Each line below that contains "attributes" should be counted; give the total alone.

> _Given data_:

+ + +

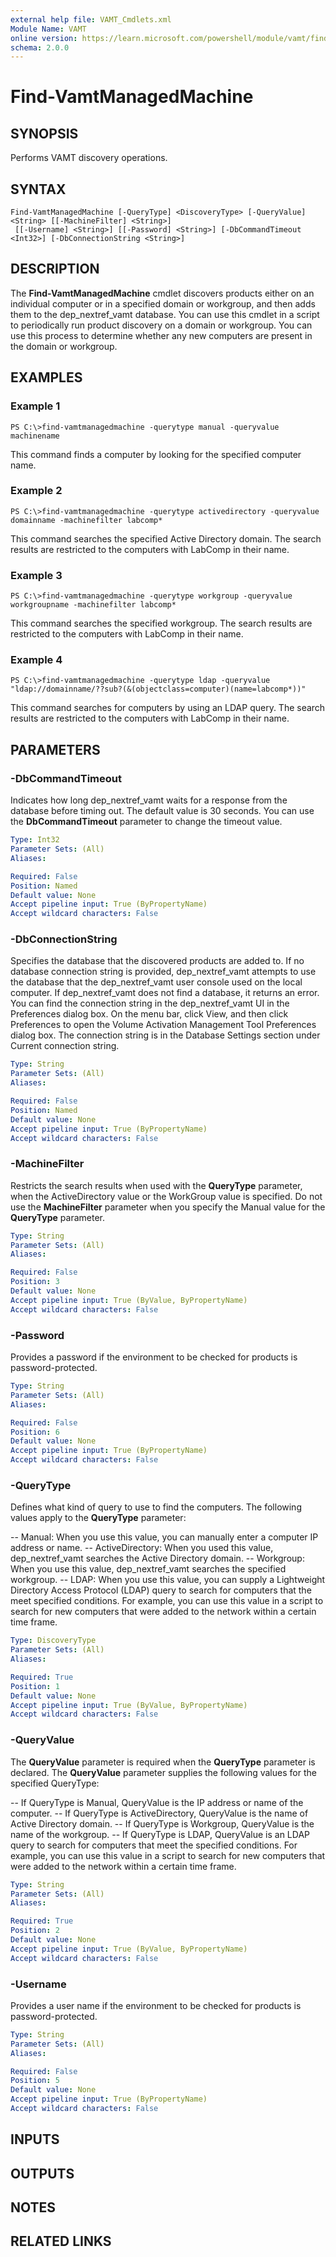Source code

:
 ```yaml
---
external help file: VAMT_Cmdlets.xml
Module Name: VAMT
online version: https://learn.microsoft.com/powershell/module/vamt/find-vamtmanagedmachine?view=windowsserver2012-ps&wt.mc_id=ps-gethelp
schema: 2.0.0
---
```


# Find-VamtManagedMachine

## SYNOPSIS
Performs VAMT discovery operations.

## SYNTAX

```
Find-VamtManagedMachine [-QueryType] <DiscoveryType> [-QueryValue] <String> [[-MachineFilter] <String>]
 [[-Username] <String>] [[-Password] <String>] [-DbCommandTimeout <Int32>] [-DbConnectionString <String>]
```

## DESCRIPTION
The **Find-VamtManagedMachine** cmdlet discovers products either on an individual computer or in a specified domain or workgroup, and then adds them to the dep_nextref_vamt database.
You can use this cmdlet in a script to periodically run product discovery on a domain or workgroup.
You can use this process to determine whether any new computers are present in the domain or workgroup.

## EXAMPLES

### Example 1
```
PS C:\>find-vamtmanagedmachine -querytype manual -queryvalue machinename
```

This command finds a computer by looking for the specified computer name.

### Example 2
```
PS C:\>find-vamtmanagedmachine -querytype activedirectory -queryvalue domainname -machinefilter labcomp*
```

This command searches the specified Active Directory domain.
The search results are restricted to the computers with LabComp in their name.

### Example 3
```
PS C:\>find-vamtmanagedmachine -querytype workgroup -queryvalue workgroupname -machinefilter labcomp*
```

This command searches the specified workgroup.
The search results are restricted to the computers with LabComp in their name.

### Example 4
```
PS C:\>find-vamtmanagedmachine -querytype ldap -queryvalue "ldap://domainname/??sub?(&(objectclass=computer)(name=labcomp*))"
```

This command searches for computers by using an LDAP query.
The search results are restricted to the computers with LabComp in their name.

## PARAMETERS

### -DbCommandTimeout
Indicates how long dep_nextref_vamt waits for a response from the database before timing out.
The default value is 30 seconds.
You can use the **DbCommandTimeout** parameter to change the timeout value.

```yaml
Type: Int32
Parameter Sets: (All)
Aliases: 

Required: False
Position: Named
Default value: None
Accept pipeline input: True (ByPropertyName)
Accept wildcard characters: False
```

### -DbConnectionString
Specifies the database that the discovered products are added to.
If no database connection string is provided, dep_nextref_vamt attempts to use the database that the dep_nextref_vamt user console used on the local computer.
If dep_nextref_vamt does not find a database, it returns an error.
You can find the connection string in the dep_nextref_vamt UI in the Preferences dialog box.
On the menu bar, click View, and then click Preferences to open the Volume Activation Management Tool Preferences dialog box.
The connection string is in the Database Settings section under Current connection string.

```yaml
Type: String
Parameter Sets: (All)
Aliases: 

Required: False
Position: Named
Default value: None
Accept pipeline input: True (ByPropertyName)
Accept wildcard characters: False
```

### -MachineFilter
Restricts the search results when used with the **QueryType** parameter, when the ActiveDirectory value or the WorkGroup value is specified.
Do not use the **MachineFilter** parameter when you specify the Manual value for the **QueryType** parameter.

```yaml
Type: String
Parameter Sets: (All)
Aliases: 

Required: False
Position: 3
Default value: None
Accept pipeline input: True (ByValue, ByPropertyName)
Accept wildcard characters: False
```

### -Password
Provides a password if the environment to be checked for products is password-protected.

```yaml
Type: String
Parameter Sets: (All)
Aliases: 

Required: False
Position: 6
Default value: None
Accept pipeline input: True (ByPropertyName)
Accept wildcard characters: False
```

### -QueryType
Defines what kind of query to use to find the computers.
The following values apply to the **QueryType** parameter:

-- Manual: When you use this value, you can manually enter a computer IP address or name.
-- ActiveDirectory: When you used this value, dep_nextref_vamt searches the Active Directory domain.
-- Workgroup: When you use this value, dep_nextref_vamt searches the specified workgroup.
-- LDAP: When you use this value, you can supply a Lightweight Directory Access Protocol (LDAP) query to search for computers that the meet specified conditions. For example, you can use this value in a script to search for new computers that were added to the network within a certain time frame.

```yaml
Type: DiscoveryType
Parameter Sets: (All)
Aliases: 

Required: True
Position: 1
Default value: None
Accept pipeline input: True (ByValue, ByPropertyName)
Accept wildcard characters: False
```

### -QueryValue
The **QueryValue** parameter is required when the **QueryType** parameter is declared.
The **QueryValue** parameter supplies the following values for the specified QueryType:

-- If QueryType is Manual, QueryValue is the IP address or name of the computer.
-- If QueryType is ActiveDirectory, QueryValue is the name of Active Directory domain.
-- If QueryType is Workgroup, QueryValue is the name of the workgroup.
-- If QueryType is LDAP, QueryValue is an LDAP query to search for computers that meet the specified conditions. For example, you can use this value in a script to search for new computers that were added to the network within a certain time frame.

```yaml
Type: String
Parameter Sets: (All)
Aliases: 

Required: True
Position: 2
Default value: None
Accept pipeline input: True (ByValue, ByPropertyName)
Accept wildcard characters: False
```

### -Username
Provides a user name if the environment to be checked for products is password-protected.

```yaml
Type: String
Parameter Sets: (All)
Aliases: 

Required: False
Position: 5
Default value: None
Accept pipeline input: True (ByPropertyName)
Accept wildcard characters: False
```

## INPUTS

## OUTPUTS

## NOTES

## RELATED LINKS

+ + +

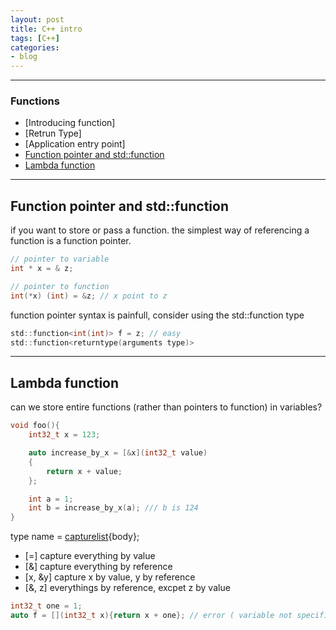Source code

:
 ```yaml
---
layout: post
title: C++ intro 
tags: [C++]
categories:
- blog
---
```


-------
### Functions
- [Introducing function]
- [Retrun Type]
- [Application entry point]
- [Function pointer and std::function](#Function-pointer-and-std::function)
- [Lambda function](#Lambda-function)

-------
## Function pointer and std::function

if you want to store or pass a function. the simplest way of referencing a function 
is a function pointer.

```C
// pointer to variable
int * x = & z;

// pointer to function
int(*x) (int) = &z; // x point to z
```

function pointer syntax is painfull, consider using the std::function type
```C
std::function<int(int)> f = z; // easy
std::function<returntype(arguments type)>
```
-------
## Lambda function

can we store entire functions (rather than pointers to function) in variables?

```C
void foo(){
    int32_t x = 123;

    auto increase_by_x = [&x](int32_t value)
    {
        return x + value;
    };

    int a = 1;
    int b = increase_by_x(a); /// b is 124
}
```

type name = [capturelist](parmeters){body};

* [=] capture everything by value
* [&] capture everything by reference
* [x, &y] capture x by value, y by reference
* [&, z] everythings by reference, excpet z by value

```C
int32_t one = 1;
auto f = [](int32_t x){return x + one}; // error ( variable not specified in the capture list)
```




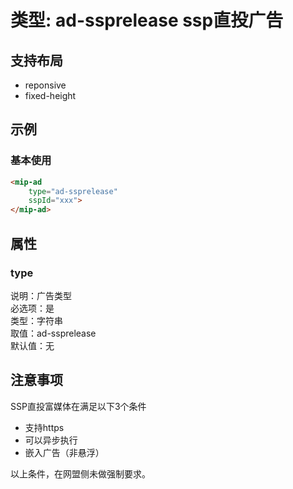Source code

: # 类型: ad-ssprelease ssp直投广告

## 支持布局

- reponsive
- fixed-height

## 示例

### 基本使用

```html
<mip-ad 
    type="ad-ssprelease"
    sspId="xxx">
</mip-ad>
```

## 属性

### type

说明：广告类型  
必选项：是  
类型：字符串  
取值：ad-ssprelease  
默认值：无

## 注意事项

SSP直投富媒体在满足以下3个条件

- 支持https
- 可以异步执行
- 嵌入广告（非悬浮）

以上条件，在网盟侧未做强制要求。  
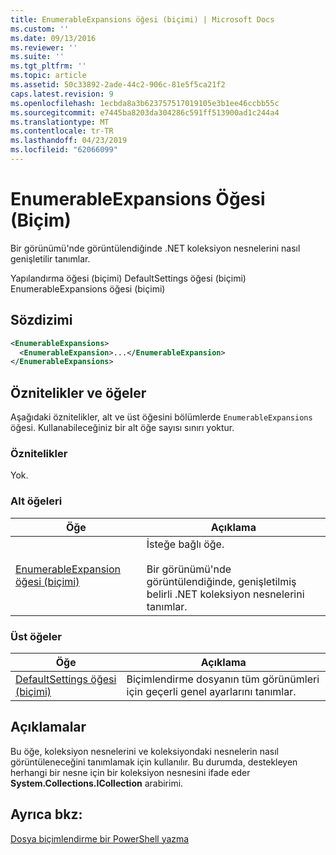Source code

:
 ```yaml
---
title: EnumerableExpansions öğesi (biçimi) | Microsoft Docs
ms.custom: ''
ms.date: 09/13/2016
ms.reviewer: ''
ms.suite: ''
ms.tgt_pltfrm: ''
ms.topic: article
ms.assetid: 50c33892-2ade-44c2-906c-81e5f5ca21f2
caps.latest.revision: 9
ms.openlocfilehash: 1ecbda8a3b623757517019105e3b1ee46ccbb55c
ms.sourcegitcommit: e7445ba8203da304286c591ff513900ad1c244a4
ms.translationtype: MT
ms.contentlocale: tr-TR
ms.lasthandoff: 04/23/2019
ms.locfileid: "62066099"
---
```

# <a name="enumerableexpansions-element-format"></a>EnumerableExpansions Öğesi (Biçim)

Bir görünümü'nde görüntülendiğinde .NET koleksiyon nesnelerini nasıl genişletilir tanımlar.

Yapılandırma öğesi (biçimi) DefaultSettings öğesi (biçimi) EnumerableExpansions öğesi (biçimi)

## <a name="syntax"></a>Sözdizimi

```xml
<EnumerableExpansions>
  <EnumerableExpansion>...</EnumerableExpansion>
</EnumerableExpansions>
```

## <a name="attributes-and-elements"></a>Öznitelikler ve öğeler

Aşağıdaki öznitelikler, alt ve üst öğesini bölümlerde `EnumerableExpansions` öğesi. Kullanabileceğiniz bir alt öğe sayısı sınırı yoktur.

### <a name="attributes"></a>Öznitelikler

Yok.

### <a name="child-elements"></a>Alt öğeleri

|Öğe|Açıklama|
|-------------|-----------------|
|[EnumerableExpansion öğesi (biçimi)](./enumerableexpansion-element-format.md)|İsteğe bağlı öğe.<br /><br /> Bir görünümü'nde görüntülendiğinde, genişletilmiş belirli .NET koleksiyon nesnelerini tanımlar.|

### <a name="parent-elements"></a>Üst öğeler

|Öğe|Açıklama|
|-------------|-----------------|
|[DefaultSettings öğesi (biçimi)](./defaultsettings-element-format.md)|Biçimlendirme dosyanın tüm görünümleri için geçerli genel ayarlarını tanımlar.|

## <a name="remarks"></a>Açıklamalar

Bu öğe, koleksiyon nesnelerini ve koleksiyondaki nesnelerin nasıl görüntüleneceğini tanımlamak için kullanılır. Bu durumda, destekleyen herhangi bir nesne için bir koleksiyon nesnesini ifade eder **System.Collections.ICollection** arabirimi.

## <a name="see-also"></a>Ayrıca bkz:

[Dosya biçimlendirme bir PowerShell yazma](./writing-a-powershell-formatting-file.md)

+ + +

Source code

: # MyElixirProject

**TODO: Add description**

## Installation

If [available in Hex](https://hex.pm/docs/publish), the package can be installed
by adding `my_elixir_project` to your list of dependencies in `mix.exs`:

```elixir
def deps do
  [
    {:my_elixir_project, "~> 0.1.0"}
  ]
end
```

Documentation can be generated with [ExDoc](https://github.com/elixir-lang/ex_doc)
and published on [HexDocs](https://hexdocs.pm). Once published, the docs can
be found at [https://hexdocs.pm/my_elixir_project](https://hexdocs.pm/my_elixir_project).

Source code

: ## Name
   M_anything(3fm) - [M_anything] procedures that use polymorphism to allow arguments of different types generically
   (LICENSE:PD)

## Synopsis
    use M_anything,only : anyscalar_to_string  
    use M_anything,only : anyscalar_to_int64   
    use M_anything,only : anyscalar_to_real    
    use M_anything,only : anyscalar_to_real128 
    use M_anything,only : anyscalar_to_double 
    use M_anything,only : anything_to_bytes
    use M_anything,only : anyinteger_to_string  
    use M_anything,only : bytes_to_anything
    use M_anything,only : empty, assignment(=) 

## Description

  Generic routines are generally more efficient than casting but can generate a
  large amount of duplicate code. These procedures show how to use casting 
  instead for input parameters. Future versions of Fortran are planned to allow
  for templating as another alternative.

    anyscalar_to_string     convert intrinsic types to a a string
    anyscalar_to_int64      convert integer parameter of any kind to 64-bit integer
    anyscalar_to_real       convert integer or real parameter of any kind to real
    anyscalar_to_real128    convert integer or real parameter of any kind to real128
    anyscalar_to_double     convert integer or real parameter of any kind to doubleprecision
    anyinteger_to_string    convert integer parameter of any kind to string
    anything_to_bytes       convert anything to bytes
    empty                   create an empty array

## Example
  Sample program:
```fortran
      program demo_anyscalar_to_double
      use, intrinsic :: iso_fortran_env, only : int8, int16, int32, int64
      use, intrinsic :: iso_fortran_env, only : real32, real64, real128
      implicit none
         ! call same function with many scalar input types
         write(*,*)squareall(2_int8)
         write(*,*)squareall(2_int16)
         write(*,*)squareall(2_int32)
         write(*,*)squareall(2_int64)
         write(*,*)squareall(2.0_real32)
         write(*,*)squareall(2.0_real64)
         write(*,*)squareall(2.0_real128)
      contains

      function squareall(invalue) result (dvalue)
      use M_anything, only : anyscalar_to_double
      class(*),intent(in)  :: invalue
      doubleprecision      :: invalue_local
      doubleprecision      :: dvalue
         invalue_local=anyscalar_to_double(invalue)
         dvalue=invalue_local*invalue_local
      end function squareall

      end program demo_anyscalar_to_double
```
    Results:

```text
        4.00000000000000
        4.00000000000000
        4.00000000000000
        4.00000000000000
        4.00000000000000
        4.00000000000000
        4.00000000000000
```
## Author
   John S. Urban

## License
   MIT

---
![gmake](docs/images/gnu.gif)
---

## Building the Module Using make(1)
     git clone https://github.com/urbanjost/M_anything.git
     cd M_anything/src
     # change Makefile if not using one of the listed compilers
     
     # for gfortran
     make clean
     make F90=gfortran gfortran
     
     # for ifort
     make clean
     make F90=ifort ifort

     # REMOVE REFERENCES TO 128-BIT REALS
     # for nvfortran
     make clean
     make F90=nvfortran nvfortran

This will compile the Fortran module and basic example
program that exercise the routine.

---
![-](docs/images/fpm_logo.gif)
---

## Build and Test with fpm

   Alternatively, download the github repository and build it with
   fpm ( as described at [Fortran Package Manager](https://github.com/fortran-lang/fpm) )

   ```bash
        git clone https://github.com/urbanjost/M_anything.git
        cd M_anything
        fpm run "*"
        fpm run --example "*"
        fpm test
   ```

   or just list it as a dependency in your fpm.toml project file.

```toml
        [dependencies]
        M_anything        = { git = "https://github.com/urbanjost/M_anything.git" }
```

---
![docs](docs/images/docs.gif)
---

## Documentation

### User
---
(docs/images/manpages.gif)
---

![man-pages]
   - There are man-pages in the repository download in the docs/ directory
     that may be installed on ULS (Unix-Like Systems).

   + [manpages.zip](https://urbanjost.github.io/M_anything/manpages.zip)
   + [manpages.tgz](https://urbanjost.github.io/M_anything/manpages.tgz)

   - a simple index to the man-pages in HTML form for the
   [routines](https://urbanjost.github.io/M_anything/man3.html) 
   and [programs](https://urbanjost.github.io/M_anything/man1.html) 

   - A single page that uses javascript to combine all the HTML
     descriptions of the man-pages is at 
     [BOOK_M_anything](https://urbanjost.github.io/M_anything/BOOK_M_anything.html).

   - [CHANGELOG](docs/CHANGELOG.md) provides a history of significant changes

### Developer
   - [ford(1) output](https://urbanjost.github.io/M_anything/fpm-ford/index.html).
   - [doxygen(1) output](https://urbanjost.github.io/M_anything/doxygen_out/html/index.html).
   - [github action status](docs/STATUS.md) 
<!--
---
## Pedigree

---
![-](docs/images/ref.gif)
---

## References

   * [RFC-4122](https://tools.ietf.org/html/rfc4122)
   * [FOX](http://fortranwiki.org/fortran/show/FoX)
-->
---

+ + +

> _Task output_:
2